Si algún lector ha tenido la paciencia de llegar a este lugar de mi desvarío, le aconsejo que lo lea cuanto antes. Está en decenas de lenguas, en centenares de sitios de Internet. Griselda es una joven y deliciosa aldeana, habitante del feudo del marqués Gualtieri di San Luzzo. El caballero es un soltero empedernido, pero sus vasallos le ruegan que se case y dé herederos al marquesado. Gualtieri decide acceder a tales pedidos y elige al fin a Griselda, ordena quitarle los harapos con que viste, la lleva al castillo y realiza los esponsales. Pero, desconfiado, altanero y omnipotente como tantos nobles de aquel tiempo, o tantos poderosos de estos días, decide someter a su esposa a pruebas inimaginables para asegurarse de su fidelidad.
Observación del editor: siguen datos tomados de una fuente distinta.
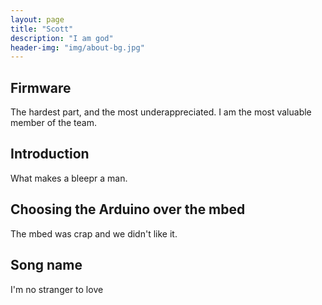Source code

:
 ```yaml
---
layout: page
title: "Scott"
description: "I am god"
header-img: "img/about-bg.jpg"
---
```

## Firmware
The hardest part, and the most underappreciated. I am the most valuable member of the team.

## Introduction
What makes a bleepr a man.

## Choosing the Arduino over the mbed
The mbed was crap and we didn't like it.

## Song name
I'm no stranger to love
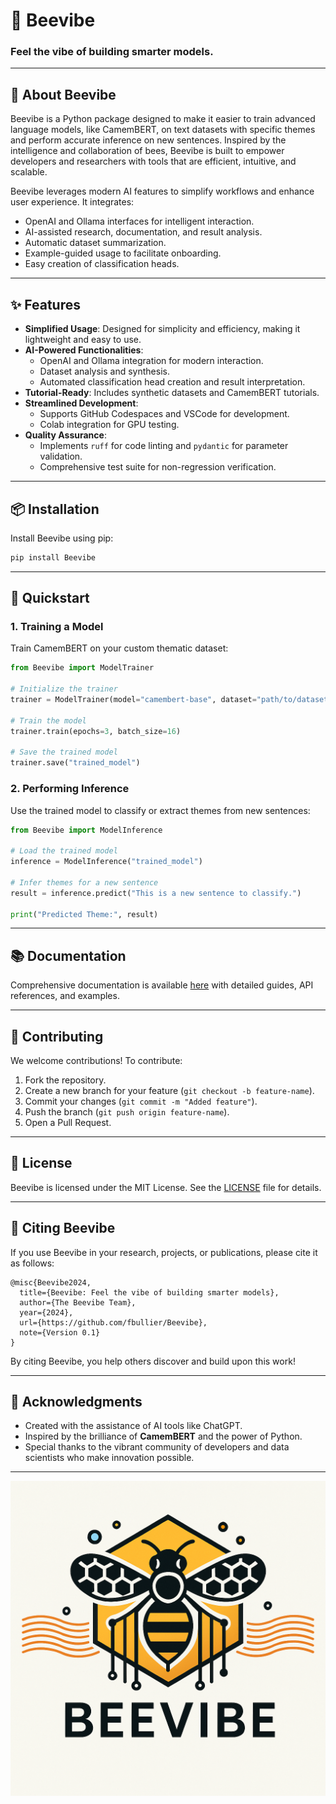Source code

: # 🐝 Beevibe

### **Feel the vibe of building smarter models.**

---

## 🐝 **About Beevibe**
Beevibe is a Python package designed to make it easier to train advanced language models, like CamemBERT, on text datasets with specific themes and perform accurate inference on new sentences. Inspired by the intelligence and collaboration of bees, Beevibe is built to empower developers and researchers with tools that are efficient, intuitive, and scalable.

Beevibe leverages modern AI features to simplify workflows and enhance user experience. It integrates:
- OpenAI and Ollama interfaces for intelligent interaction.
- AI-assisted research, documentation, and result analysis.
- Automatic dataset summarization.
- Example-guided usage to facilitate onboarding.
- Easy creation of classification heads.

---

## ✨ **Features**

- **Simplified Usage**: Designed for simplicity and efficiency, making it lightweight and easy to use.
- **AI-Powered Functionalities**:
  - OpenAI and Ollama integration for modern interaction.
  - Dataset analysis and synthesis.
  - Automated classification head creation and result interpretation.
- **Tutorial-Ready**: Includes synthetic datasets and CamemBERT tutorials.
- **Streamlined Development**:
  - Supports GitHub Codespaces and VSCode for development.
  - Colab integration for GPU testing.
- **Quality Assurance**:
  - Implements `ruff` for code linting and `pydantic` for parameter validation.
  - Comprehensive test suite for non-regression verification.

---

## 📦 **Installation**

Install Beevibe using pip:

```bash
pip install Beevibe
```

---

## 🚀 **Quickstart**

### **1. Training a Model**
Train CamemBERT on your custom thematic dataset:

```python
from Beevibe import ModelTrainer

# Initialize the trainer
trainer = ModelTrainer(model="camembert-base", dataset="path/to/dataset.csv")

# Train the model
trainer.train(epochs=3, batch_size=16)

# Save the trained model
trainer.save("trained_model")
```

### **2. Performing Inference**
Use the trained model to classify or extract themes from new sentences:

```python
from Beevibe import ModelInference

# Load the trained model
inference = ModelInference("trained_model")

# Infer themes for a new sentence
result = inference.predict("This is a new sentence to classify.")

print("Predicted Theme:", result)
```

---

## 📚 **Documentation**

Comprehensive documentation is available [here](https://github.com/fbullier/Beevibe/wiki) with detailed guides, API references, and examples.

---

## 🤝 **Contributing**

We welcome contributions! To contribute:
1. Fork the repository.
2. Create a new branch for your feature (`git checkout -b feature-name`).
3. Commit your changes (`git commit -m "Added feature"`).
4. Push the branch (`git push origin feature-name`).
5. Open a Pull Request.

---

## 📜 **License**

Beevibe is licensed under the MIT License. See the [LICENSE](LICENSE) file for details.

---

## 📖 **Citing Beevibe**

If you use Beevibe in your research, projects, or publications, please cite it as follows:

```
@misc{Beevibe2024,
  title={Beevibe: Feel the vibe of building smarter models},
  author={The Beevibe Team},
  year={2024},
  url={https://github.com/fbullier/Beevibe},
  note={Version 0.1}
}
```

By citing Beevibe, you help others discover and build upon this work!

---

## 🌟 **Acknowledgments**
- Created with the assistance of AI tools like ChatGPT.
- Inspired by the brilliance of **CamemBERT** and the power of Python.
- Special thanks to the vibrant community of developers and data scientists who make innovation possible.

---

![Beevibe Logo](logo.png)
Siempre que puede hacerlo, la humilla y maltrata, la despoja de su hija apenas nacida y lo mismo hace con el varón segundogénito, simula haberlos mandado a matar pero, en realidad, los envió a cuidar y educar con esmero a la vecina Bolonia. Gualtieri coronó su crueldad (fingida, pero maldad al fin) con una falsa dispensa papal que le permitía disolver el matrimonio y mandar nuevamente a la aldea a la paciente Griselda quien, a cada iniquidad de su esposo, había respondido siempre con obediencia y un agradecimiento extraño por el poco bienestar hasta entonces recibido.
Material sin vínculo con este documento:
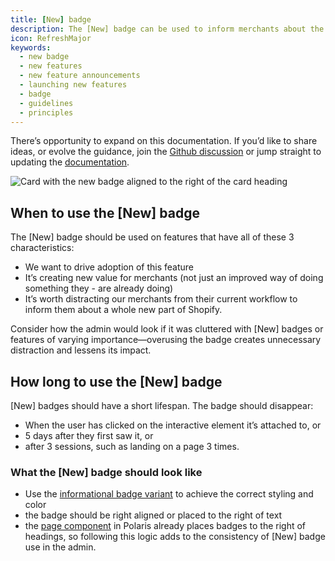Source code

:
 ```yaml
---
title: [New] badge
description: The [New] badge can be used to inform merchants about the recent release of a feature that creates new value for merchants. It should be used sparingly and for a short time frame.
icon: RefreshMajor
keywords:
  - new badge
  - new features
  - new feature announcements
  - launching new features
  - badge
  - guidelines
  - principles
---
```


There’s opportunity to expand on this documentation. If you’d like to share ideas, or evolve the guidance, join the [Github discussion](https://github.com/Shopify/polaris/discussions/6751) or jump straight to updating the [documentation](https://polaris.shopify.com/contributing/documentation).

![Card with the new badge aligned to the right of the card heading](/images/foundations/patterns/new-badge/new-badge@2x.png)

## When to use the [New] badge

The [New] badge should be used on features that have all of these 3 characteristics:

- We want to drive adoption of this feature
- It’s creating new value for merchants (not just an improved way of doing something they - are already doing)
- It’s worth distracting our merchants from their current workflow to inform them about a whole new part of Shopify.

Consider how the admin would look if it was cluttered with [New] badges or features of varying importance—overusing the badge creates unnecessary distraction and lessens its impact.

## How long to use the [New] badge

[New] badges should have a short lifespan. The badge should disappear:

- When the user has clicked on the interactive element it’s attached to, or
- 5 days after they first saw it, or
- after 3 sessions, such as landing on a page 3 times.

### What the [New] badge should look like

- Use the [informational badge variant](https://polaris.shopify.com/components/badge) to achieve the correct styling and color
- the badge should be right aligned or placed to the right of text
- the [page component](https://polaris.shopify.com/components/page) in Polaris already places badges to the right of headings, so following this logic adds to the consistency of [New] badge use in the admin.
Volvió Griselda a la casucha de su padre y vistió de nuevo los harapos que él mismo le había conservado. Al cabo de pocos años, los hijos de Griselda habían crecido, la muchacha, sobre todo, se había convertido en una suerte de ángel de belleza y dulzura como su madre. Enterado del asunto, Gualtieri imaginó una prueba última y definitiva para Griselda. Mandó llamarla nuevamente al castillo y le encargó que lo arreglase magníficamente con el objeto de recibir a su nueva esposa, quien luciría la dignidad nobiliaria de la cual la aldeana había carecido. Griselda se entregó al trabajo y dejó la morada de Gualtieri más espléndida que nunca. Llegó la hija, vestida de novia. Comenzó el banquete nupcial. El marqués ordenó que Griselda se presentase y, tal como estaba vestida, de cenicienta, cocinera y fregona, la mandó sentar a su lado. Por supuesto que Gualtieri reveló entonces toda la historia. Los invitados, los hijos de la pareja, todo el pueblo expresaron su júbilo. Al parecer, Griselda sonrió y lloró algunas lágrimas cuando su esposo la abrazó y ella pudo acariciar a los hijos que creía muertos. Así culmina la última historia de los cien cuentos contados durante la peste en la villa de Pampinea.
Si bien lo quisiera, sería ridículo para mí convertirme en Griselda. No soy Gualtieri (supongo) y, a veces, creo tener una Griselda, con bastante más carácter, a mi lado. Pero, en el final de la parábola que todavía se lleva a la intemperie oscura de la eternidad a tantos congéneres, anhelo que Griselda me habite, pues muchos maestros, Martín Ciordia entre ellos, creen haber resuelto el misterio del significado de esta historia enrevesada. Griselda es la caridad, el don que llega a nosotros porque sí y nos empecinamos en humillar, lacerar, rechazar hasta que algún final se aproxima.
“Después de haber casado espléndidamente a su hija, Gualtieri vivió largos años junto a Griselda y supo hacerle olvidar los infortunios pasados con los presentes beneficios.” Que así sea.